In God's word we see so many examples of this sort of sanctifying preparation.  When God's people begin to boldly call out to Him for mercy and deliverance, He will often wait to see if they really want what they are asking for.  There is often a time of repentance, cleansing and a faith building time of testing or tribulation before God shows up in all his redemptive glory. We are a quick fix people but we do not serve a quick fix God...we persevere in fasting, praying, and working out our faith.


I don't usually share much about fasting (or nothing at all) because it is such a personal thing but I think it's something that Christians don't talk about, or teach about enough.  So I will make myself transparent for a moment, not to boast in the flesh, but to boast in my Savior.

 For years I had no idea why on earth someone would do such a thing.   I love food.  I love eating.  I love eating at regular half hour intervals.  I'm a natural grazer.  I was entirely convinced I would perish if I went without food for more than a day...or suffer a fate worse than death.  I certainly never expected it to ever be I time I would cherish.

As my knowledge of scripture increases so did my realization that it is something that we are called to do.  It's right up there with giving, serving, and praying.  In the New Testament it doesn't come out so much as a command but as a precedent set by Jesus,  the apostles, and the early church.   New works of God, through his people, began with periods of prayer and fasting.  One example is Paul and Barnabas being sent out to proclaim salvation to the gentiles.  (Acts 13:1-3) Again and again fasting and prayer is mentioned throughout the old and the new covenant as preparation for God to do something incredible among them.
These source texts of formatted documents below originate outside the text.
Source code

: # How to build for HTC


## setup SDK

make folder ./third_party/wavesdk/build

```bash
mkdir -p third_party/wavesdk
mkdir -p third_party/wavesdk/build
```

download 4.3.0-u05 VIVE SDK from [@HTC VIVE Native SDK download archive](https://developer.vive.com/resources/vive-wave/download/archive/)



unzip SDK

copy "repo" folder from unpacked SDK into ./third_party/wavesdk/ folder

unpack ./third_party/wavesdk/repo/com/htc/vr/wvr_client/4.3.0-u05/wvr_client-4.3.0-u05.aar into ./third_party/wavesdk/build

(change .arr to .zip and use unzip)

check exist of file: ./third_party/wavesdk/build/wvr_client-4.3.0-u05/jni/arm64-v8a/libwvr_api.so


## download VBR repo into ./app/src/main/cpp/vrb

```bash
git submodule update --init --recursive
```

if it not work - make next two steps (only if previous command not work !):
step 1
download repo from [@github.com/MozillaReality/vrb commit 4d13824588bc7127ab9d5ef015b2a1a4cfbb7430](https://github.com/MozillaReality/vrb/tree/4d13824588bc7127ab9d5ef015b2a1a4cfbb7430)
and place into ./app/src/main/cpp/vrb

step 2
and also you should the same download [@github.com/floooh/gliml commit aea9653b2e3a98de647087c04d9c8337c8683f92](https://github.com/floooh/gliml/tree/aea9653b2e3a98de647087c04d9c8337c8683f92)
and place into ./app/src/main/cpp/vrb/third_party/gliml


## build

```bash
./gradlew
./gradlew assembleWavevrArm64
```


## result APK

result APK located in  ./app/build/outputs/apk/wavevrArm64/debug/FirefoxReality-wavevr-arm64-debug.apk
I want God to do incredible things among us.

In the last couple years I've ventured into this "new to me" spiritual discipline...mostly out of desperate circumstances that drove me to my knees like never before.  I believe from experience that it changes things.  I have witnessed irreparably severed relationships being restored, sins hidden in darkness uncovered, chains bound for decades broken, and victims vindicated through no power of their own.   God does the impossible when His people seek Him in persevering prayer.

I'm not ritualistic about fasting, it is not some sort of religious duty to cringe and bear through.  I do it as the Spirit leads.   A full fast generally lasts 1-3 days for me.  As I write these words Tuesday evening I am finished up day 3.  I am as physically empty as it gets.  Day three feels complete to me.  Three days Jonah was in the whale, three days Jesus was in the tomb....three days I spent calling on God's mercy and power (not that my praying stops at the end of three days).

Why?

I empty myself because I'm desperate for more of Jesus.    I want to see the glory of God more than I want food in my belly.  I don't want to feel satiated in the flesh, when my spirit longs for more.
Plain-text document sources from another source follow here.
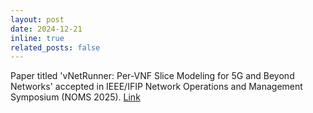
 ```yaml
---
layout: post
date: 2024-12-21
inline: true
related_posts: false
---
```


Paper titled 'vNetRunner: Per-VNF Slice Modeling for 5G and Beyond Networks' accepted in IEEE/IFIP Network Operations and Management Symposium (NOMS 2025). [Link](https://ieeexplore.ieee.org/document/11073606)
I desire his voice, his will, and his provision to be spoken to my soul.   I feel hungry, but my physical hunger is eclipsed by my spiritual hunger and I am filled.   With each pang of hunger I am reminded of how completely unsatisfied I am with just a little bit of God,  just a small enough dose to claim him as my own and yet live my life as I please.  We ,as a church, have become too content with a smallish faith in a smallish god made in our own image.  I want more.  I want to see Jesus in all His glory.

I hunger for the glory of God to be restored in His Church.  I hunger for His praises to go up from among the nations of the world.  I hunger for my King Jesus to come.  I don't want to become content, satiated, numbed into complacency.  (Matthew 9:14-15)
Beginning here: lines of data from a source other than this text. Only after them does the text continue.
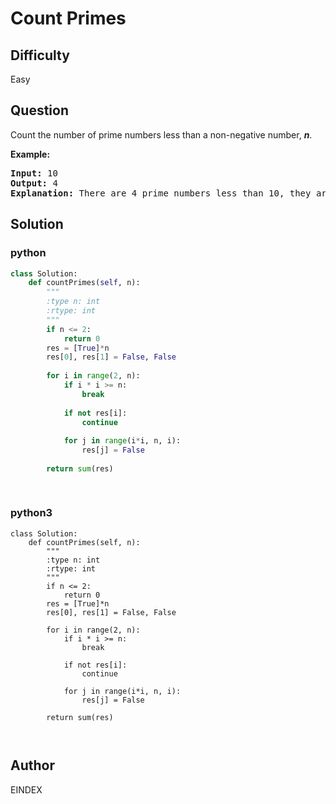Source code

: # Count Primes

## Difficulty
Easy

## Question
<p>Count the number of prime numbers less than a non-negative number, <b><i>n</i></b>.</p>

<p><strong>Example:</strong></p>

<pre>
<strong>Input:</strong> 10
<strong>Output:</strong> 4
<strong>Explanation:</strong> There are 4 prime numbers less than 10, they are 2, 3, 5, 7.
</pre>


## Solution
### python
```python
class Solution:
    def countPrimes(self, n):
        """
        :type n: int
        :rtype: int
        """
        if n <= 2:
            return 0
        res = [True]*n
        res[0], res[1] = False, False
        
        for i in range(2, n):
            if i * i >= n:
                break
                
            if not res[i]:
                continue
            
            for j in range(i*i, n, i):
                res[j] = False
        
        return sum(res)
                        
        

```
### python3
```python3
class Solution:
    def countPrimes(self, n):
        """
        :type n: int
        :rtype: int
        """
        if n <= 2:
            return 0
        res = [True]*n
        res[0], res[1] = False, False
        
        for i in range(2, n):
            if i * i >= n:
                break
                
            if not res[i]:
                continue
            
            for j in range(i*i, n, i):
                res[j] = False
        
        return sum(res)
                        
        
```

## Author
EINDEX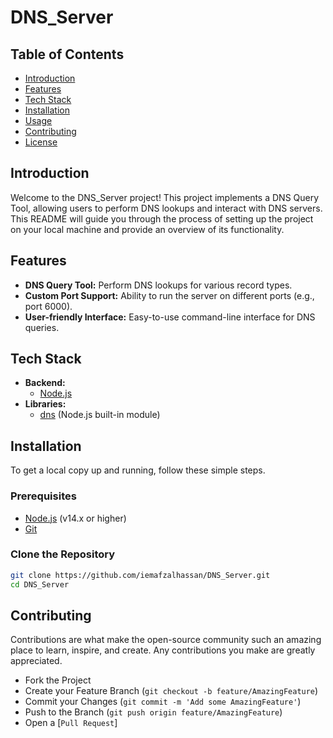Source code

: # DNS_Server

## Table of Contents
- [Introduction](#introduction)
- [Features](#features)
- [Tech Stack](#tech-stack)
- [Installation](#installation)
- [Usage](#usage)
- [Contributing](#contributing)
- [License](#license)

## Introduction
Welcome to the DNS_Server project! This project implements a DNS Query Tool, allowing users to perform DNS lookups and interact with DNS servers. This README will guide you through the process of setting up the project on your local machine and provide an overview of its functionality.

## Features
- **DNS Query Tool:** Perform DNS lookups for various record types.
- **Custom Port Support:** Ability to run the server on different ports (e.g., port 6000).
- **User-friendly Interface:** Easy-to-use command-line interface for DNS queries.

## Tech Stack
- **Backend:**
  - [Node.js](https://nodejs.org/)
- **Libraries:**
  - [dns](https://nodejs.org/api/dns.html) (Node.js built-in module)

## Installation
To get a local copy up and running, follow these simple steps.

### Prerequisites
- [Node.js](https://nodejs.org/) (v14.x or higher)
- [Git](https://git-scm.com/)

### Clone the Repository
```bash
git clone https://github.com/iemafzalhassan/DNS_Server.git
cd DNS_Server
```
## Contributing
Contributions are what make the open-source community such an amazing place to learn, inspire, and create. Any contributions you make are greatly appreciated.

- Fork the Project
- Create your Feature Branch (```git checkout -b feature/AmazingFeature```)
- Commit your Changes (```git commit -m 'Add some AmazingFeature'```)
- Push to the Branch (```git push origin feature/AmazingFeature```)
- Open a [```Pull Request```]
"Create in me a clean heart, O God and renew a steadfast spirit within me" Psalms 51:10


Prayers and fasting do not twist the arm of Jesus, manipulate the Holy Spirit or attempt to coerce, through hunger strike, the favor of God.   I abhor it to be a checklist of self righteous religion, or a source of pride in self denial.  That is the fasting that God has said he despises.

My prayers, while I'm fasting, persist in worship without ceasing crying out day and night like the watchmen on the city gates who give no rest (Isaiah 62).    I intercede.  I labor to stand in the gap for the weak, the oppressed and the fatherless.  I confess, repent and humble myself before my Lord.   As I seek Him in my emptiness, in my absolute weakness, in my nothingness....I see Him for who He is and I see myself in comparison so much more clearly.    In His greatness and my smallness,  I find peace and comfort.  As my heart aligns with His, I see my own circumstances with a new perspective.

I  learn to worship through the storm,  I sing His praises while in chains, as I wait for His mighty deliverance.

We have access, as adopted children of God, to the same power that raised Jesus from the dead.   So often we don't have because we don't ask.   We have access, by the blood of Jesus, to the throne, to the Holy of Holies.  (1 John 5:14)  That's where I want to be filled.

As I kneel at His feet and bend to His sovereign will, I am freed to release my own.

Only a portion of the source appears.